Cuando un vehículo ingresa al taller para una reparación por garantía se activa un reloj similar a aquel que indica, cuantos días, horas y minutos le quedan al Año que se Va, pues el Decreto 735/13 establece que toda reparación por garantía se debe hacer máximo en 30 días hábiles, plazo éste que nadie sabe de dónde salió o qué soporte técnico tiene, han podido decir que el plazo máximo para efectuar la reparación es de 15, 30 días hábiles o 45 días hábiles, teniendo en cuenta la naturaleza del bien o del defecto de fabricación que se va a reparar por garantía.

Se supone que para establecer el plazo los funcionarios que diseñaron el decreto consultaron a los expertos en reparaciones automotrices, pero a lo mejor su investigación se limitó a escuchar la opinión de los mejores siquiatras, para que les dijeran cuál es el tiempo máximo que soporta una persona en estado de ansiedad o de indignación contenida.

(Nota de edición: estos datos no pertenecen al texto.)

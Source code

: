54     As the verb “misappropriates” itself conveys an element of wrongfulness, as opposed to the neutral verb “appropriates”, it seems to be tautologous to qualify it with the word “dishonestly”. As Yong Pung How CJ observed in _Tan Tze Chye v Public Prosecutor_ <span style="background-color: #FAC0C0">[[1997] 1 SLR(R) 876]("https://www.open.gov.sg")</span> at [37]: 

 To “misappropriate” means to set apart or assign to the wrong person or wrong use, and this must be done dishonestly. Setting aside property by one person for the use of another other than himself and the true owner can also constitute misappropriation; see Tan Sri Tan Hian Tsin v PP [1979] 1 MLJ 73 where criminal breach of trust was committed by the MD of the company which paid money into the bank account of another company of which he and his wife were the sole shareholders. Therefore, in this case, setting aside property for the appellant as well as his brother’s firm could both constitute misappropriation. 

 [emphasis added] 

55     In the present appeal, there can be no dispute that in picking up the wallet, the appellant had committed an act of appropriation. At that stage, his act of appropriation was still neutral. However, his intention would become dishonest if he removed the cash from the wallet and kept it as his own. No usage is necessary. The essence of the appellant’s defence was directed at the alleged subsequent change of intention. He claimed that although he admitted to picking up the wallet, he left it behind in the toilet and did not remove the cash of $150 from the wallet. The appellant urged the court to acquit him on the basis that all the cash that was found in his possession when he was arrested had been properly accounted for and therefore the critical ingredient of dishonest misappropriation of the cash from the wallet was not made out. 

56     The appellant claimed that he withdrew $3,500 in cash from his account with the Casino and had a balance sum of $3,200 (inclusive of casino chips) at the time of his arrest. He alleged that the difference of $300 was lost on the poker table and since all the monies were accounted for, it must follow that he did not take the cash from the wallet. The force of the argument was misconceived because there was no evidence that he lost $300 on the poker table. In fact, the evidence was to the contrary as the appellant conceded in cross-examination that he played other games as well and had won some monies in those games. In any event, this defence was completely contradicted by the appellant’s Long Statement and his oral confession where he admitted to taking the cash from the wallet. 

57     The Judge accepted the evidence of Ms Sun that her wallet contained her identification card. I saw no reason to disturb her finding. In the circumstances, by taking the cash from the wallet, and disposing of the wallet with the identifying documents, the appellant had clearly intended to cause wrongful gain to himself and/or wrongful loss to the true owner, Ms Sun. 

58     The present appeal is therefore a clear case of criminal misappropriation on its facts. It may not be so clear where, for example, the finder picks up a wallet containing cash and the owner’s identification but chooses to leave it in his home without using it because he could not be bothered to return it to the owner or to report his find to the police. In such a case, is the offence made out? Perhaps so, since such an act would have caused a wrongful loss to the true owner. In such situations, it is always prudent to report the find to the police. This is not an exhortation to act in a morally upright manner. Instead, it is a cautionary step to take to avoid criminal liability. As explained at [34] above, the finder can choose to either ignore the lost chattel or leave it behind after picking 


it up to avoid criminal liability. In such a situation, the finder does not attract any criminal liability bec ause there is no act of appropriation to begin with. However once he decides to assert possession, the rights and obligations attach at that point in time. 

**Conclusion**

Sin embargo, el Decreto 735/13 contiene un ¨plan B¨, pues dispone que, si el concesionario o la marca advierten que la reparación por garantía tomará más de 30 días hábiles, pueden prestarle un vehículo sustituto al cliente y tendrán otros 30 días hábiles (¿o son 60) para llevar a cabo la reparación.

De esa manera se mitiga la molestia del cliente que no cuenta con su medio de transporte o se sonroja cuando los amigos le dicen que su vehículo es un fiasco, y que es mejor que se pase a la marca que ellos utilizan.

Nadie sabe si el vehículo hay que prestarlo el día 2 o el día 29, pero no es fácil que un concesionario o una marca le suelten un vehículo por mucho tiempo a una persona que en su molestia puede darle uso extremo o llegado el momento negarse a devolverlo.

Muchas veces estos matrimonios temporales se vuelven permanentes, porque el usuario del vehículo prestado se encariña con el automotor al que no le encuentra los defectos del que tiene en casa, y la unión se formaliza cambiando un vehículo por el otro, poniendo o no una suma adicional, y todos tan contentos.

El reloj que marca el tiempo del Año que se Va debe estar en la entrada del taller de servicio, y quienes pasan por ahí deben tener presente que el tiempo que queda para hacer la reparación por garantía es el mismo en Nueva Zelanda o en Bogotá.

A su vez, los consumidores a quienes les prestan el vehículo mientras le reparan el suyo deben tener presente que “a caballo regalado no se le mira el diente”.